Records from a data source
=======
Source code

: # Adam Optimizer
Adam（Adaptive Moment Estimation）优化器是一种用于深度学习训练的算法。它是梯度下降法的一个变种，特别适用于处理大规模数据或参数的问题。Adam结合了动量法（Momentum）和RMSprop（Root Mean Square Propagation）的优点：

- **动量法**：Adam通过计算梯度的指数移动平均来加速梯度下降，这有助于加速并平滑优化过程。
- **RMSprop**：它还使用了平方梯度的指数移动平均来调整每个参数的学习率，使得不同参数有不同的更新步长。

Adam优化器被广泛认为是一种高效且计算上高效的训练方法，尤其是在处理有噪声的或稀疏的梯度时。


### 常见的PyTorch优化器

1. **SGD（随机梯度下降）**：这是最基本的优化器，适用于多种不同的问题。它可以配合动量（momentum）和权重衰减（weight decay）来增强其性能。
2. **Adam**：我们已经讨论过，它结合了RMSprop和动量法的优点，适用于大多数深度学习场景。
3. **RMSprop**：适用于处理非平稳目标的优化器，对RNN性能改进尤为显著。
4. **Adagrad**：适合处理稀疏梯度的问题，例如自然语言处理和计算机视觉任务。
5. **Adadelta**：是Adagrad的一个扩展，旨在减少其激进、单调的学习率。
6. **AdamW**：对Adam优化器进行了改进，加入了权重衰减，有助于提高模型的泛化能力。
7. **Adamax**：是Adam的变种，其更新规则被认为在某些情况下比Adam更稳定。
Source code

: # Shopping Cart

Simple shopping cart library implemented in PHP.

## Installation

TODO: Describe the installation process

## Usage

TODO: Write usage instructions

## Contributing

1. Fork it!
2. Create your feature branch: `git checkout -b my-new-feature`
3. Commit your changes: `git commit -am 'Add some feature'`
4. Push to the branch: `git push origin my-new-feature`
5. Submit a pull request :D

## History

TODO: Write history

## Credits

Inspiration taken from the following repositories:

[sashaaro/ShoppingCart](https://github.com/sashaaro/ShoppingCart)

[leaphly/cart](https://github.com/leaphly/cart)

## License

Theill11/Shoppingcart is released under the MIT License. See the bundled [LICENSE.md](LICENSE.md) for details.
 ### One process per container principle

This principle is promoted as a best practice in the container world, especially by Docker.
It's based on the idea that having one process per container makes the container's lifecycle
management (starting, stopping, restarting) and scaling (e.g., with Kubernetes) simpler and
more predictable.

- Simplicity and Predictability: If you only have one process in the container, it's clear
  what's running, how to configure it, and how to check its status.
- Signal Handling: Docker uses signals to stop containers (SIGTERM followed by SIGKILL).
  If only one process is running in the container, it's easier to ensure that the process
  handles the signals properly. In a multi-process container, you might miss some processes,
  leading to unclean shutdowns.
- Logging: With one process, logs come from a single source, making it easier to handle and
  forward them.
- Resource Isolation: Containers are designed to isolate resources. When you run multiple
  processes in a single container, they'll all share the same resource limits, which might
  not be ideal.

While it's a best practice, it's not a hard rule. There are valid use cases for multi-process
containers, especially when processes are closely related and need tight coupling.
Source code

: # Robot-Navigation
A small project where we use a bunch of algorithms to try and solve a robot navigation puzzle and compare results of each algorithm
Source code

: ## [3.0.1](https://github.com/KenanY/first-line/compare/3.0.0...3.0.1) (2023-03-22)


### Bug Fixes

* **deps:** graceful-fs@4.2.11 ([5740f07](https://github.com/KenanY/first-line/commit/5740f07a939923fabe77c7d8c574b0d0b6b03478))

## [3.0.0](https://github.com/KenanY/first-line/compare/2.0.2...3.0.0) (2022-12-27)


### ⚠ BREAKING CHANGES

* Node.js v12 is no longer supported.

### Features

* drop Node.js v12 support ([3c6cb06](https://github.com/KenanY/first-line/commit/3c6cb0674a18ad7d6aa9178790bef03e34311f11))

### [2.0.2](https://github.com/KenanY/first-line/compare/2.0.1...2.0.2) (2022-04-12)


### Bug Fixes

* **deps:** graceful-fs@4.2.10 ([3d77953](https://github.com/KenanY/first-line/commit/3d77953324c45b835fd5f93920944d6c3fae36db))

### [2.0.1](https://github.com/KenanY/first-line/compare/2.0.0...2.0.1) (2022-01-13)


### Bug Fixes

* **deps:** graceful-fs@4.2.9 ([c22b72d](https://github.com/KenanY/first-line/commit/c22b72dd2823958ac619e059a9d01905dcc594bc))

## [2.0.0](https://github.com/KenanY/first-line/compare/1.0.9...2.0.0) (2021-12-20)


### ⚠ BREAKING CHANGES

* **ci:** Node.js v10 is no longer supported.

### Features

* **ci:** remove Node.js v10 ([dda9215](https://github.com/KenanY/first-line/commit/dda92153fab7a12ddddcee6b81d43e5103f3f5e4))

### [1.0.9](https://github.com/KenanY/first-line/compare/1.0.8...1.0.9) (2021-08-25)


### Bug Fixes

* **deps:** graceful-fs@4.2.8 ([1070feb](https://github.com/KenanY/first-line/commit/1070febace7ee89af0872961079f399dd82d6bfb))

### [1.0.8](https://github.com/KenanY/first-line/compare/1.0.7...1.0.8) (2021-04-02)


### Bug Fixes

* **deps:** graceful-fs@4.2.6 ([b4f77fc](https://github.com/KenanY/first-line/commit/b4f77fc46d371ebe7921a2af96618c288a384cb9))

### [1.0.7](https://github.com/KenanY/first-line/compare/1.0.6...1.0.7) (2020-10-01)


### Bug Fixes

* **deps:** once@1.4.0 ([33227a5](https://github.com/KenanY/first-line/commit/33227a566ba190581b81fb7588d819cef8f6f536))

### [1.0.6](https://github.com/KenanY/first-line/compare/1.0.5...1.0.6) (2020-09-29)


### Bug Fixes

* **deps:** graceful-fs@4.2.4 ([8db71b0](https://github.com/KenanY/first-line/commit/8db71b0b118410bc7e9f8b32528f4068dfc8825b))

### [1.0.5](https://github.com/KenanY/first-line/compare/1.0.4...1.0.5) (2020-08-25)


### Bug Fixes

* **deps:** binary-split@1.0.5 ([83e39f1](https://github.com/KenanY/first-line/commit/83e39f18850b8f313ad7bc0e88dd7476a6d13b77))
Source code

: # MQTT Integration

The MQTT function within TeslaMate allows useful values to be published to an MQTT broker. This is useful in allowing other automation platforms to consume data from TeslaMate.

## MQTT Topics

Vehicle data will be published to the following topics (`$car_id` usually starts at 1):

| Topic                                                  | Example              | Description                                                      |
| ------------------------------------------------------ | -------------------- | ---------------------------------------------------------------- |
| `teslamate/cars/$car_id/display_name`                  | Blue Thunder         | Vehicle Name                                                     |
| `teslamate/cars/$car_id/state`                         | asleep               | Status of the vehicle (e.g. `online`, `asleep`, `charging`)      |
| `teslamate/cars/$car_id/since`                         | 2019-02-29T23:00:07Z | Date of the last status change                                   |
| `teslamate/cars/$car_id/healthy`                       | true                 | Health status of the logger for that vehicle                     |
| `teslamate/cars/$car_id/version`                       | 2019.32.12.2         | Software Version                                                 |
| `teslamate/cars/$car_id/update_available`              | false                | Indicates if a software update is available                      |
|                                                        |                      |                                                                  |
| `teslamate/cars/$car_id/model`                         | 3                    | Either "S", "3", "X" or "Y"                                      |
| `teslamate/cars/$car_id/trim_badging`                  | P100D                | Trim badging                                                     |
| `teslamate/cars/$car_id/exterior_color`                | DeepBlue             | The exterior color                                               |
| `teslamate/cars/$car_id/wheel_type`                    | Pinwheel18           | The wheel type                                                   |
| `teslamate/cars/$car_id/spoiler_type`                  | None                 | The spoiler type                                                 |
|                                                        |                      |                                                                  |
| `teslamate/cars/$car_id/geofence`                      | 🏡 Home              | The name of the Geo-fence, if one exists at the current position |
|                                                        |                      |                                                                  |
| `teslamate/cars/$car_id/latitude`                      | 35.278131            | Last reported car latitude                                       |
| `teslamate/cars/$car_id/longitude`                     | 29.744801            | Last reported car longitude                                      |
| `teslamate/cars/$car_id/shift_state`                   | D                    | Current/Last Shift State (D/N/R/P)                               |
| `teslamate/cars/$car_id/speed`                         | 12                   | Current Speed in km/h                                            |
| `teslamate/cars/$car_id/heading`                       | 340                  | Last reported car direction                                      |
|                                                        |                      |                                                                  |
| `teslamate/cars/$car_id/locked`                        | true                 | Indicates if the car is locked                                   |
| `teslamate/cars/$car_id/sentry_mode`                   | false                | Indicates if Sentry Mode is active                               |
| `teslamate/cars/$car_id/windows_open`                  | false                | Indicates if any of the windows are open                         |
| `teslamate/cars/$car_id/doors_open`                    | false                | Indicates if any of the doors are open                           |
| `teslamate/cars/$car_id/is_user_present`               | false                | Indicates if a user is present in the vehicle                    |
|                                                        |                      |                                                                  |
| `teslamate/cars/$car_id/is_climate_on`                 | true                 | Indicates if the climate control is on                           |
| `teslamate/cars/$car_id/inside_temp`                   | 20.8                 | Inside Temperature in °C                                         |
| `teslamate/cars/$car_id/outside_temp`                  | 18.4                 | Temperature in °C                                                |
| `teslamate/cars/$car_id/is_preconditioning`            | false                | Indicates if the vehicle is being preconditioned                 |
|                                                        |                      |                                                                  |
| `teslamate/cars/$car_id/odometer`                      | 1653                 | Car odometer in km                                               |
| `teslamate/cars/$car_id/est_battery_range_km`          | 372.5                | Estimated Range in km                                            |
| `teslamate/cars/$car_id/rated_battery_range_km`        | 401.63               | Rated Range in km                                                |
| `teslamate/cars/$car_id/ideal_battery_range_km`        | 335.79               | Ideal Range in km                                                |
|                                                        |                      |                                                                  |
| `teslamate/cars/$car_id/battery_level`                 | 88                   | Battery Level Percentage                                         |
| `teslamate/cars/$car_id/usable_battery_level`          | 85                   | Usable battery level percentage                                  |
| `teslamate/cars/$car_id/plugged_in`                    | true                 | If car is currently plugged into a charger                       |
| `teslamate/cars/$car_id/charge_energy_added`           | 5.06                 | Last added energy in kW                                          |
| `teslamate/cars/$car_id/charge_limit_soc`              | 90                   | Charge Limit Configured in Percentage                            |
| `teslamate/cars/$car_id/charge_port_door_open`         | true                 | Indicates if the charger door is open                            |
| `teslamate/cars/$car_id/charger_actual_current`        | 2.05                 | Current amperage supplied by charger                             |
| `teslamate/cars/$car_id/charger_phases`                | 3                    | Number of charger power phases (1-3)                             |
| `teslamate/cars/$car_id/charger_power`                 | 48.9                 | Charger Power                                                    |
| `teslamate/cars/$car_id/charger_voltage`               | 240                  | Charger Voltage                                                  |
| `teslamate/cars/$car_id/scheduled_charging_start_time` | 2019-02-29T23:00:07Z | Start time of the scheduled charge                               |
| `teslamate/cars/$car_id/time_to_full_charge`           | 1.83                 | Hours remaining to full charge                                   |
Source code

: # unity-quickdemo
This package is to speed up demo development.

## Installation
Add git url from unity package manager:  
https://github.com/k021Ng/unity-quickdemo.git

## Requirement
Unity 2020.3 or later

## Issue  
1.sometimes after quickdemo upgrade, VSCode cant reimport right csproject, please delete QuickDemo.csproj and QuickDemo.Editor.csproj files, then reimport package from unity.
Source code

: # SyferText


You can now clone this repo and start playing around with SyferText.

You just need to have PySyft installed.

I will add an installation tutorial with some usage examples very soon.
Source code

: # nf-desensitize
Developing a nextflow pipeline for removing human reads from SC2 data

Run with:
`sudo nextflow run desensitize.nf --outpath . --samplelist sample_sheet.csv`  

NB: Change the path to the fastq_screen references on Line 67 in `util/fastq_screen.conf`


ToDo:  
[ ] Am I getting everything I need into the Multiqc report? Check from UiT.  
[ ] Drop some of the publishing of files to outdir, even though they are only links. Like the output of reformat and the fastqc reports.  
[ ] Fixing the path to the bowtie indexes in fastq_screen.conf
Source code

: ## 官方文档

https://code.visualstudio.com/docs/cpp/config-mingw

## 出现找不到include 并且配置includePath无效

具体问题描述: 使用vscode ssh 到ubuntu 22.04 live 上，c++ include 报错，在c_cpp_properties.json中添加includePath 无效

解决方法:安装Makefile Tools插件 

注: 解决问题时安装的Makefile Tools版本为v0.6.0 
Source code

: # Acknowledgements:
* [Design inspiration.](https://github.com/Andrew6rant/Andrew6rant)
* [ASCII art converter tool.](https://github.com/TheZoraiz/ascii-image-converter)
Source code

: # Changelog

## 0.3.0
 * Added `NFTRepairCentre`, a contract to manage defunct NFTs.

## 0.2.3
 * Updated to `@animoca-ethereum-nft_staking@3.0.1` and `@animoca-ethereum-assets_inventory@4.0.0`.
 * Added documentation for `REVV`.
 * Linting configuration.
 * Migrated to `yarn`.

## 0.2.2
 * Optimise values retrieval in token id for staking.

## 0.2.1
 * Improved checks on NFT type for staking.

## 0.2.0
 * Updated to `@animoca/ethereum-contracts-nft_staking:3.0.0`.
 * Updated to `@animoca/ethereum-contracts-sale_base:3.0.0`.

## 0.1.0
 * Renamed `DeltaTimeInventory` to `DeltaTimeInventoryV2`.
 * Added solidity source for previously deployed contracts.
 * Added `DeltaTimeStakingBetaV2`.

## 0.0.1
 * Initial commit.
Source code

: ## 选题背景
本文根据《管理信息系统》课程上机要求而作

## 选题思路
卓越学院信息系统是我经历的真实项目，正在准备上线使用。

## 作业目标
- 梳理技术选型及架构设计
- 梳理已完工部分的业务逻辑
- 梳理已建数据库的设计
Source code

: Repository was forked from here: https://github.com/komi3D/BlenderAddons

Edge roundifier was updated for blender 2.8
=======
▶ REQUIRED ACTION:
In the lines above, locate the string "true". Copy every line where it occurs.

▶ TASK SOLUTION:
| `teslamate/cars/$car_id/healthy`                       | true                 | Health status of the logger for that vehicle                     |
| `teslamate/cars/$car_id/locked`                        | true                 | Indicates if the car is locked                                   |
| `teslamate/cars/$car_id/is_climate_on`                 | true                 | Indicates if the climate control is on                           |
| `teslamate/cars/$car_id/plugged_in`                    | true                 | If car is currently plugged into a charger                       |
| `teslamate/cars/$car_id/charge_port_door_open`         | true                 | Indicates if the charger door is open                            |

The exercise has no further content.